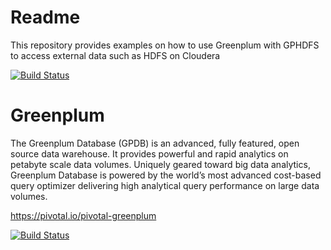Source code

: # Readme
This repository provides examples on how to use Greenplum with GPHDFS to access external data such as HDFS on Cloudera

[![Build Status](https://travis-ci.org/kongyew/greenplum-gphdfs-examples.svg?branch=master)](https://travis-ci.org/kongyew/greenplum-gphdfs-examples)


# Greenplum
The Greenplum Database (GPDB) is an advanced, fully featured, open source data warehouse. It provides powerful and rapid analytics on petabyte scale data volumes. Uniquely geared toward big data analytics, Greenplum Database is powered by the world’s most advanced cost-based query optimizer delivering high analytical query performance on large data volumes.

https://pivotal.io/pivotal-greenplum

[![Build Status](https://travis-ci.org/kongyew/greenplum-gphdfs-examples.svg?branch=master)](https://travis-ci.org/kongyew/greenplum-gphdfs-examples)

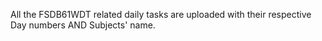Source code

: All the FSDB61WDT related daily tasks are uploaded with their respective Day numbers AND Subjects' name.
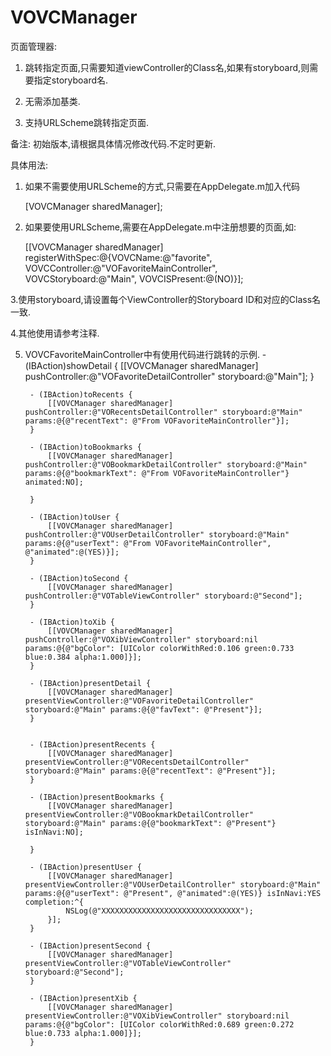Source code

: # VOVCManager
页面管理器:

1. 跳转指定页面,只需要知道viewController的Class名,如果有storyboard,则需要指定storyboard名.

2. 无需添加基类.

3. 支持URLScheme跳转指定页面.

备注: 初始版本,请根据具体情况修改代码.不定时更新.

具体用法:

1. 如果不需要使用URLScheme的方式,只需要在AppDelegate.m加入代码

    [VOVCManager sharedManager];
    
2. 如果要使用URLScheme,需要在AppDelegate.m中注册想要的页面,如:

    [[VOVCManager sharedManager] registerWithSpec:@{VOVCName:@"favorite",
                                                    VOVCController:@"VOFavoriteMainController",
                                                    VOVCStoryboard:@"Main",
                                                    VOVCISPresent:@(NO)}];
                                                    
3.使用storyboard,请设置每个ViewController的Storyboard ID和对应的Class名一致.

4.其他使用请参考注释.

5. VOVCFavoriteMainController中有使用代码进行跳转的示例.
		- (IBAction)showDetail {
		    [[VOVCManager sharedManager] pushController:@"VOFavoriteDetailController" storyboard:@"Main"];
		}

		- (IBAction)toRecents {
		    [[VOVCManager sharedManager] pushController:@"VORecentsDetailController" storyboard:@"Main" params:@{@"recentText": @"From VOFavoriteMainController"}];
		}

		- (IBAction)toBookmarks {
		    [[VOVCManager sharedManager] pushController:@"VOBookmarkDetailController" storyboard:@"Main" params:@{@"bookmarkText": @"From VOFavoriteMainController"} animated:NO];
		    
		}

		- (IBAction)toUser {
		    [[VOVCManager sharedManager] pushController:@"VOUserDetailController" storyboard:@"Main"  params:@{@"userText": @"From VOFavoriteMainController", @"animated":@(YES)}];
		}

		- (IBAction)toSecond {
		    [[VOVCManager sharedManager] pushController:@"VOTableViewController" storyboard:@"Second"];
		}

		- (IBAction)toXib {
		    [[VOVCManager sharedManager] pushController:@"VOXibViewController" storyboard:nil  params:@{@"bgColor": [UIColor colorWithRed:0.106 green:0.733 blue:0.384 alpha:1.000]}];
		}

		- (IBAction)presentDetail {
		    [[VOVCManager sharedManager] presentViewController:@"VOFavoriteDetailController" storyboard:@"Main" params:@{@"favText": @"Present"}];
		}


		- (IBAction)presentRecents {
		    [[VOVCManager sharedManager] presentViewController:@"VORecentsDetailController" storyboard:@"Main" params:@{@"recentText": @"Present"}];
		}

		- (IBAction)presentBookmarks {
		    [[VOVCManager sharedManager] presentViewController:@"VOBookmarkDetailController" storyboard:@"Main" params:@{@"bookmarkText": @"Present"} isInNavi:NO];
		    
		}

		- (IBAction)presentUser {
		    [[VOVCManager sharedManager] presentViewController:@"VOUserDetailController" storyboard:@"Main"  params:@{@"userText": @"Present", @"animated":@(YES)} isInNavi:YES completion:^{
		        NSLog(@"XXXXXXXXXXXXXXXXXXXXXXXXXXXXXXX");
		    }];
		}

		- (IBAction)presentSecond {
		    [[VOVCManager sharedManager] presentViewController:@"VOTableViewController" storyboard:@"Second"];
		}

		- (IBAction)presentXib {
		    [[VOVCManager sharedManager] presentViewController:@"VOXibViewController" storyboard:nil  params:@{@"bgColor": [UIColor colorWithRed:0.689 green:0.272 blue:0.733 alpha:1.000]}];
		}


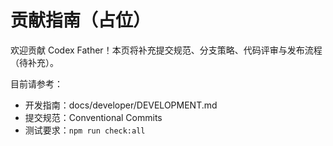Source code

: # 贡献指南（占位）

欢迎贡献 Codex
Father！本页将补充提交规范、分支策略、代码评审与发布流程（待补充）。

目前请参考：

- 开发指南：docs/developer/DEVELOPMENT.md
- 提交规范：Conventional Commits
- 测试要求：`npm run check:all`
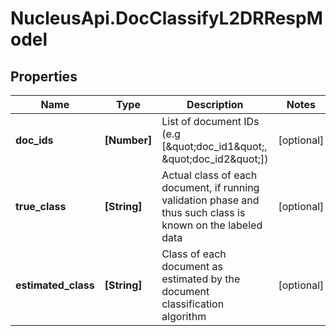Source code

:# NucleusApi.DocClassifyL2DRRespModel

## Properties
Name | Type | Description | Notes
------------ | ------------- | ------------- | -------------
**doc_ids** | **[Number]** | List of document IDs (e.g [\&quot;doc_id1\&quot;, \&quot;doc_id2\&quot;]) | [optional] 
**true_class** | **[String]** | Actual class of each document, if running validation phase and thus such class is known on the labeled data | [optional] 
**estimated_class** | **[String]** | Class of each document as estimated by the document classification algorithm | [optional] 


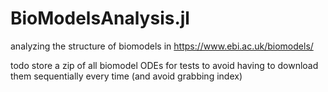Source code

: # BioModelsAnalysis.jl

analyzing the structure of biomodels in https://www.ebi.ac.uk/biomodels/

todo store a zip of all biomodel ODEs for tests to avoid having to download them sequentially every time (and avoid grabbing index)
==================================================
TASK TO COMPLETE:
The answer must be every line from the records above that contains the word "such", copied out.

ANSWER SECTION:
This repository provides examples on how to use Greenplum with GPHDFS to access external data such as HDFS on Cloudera
**true_class** | **[String]** | Actual class of each document, if running validation phase and thus such class is known on the labeled data | [optional] 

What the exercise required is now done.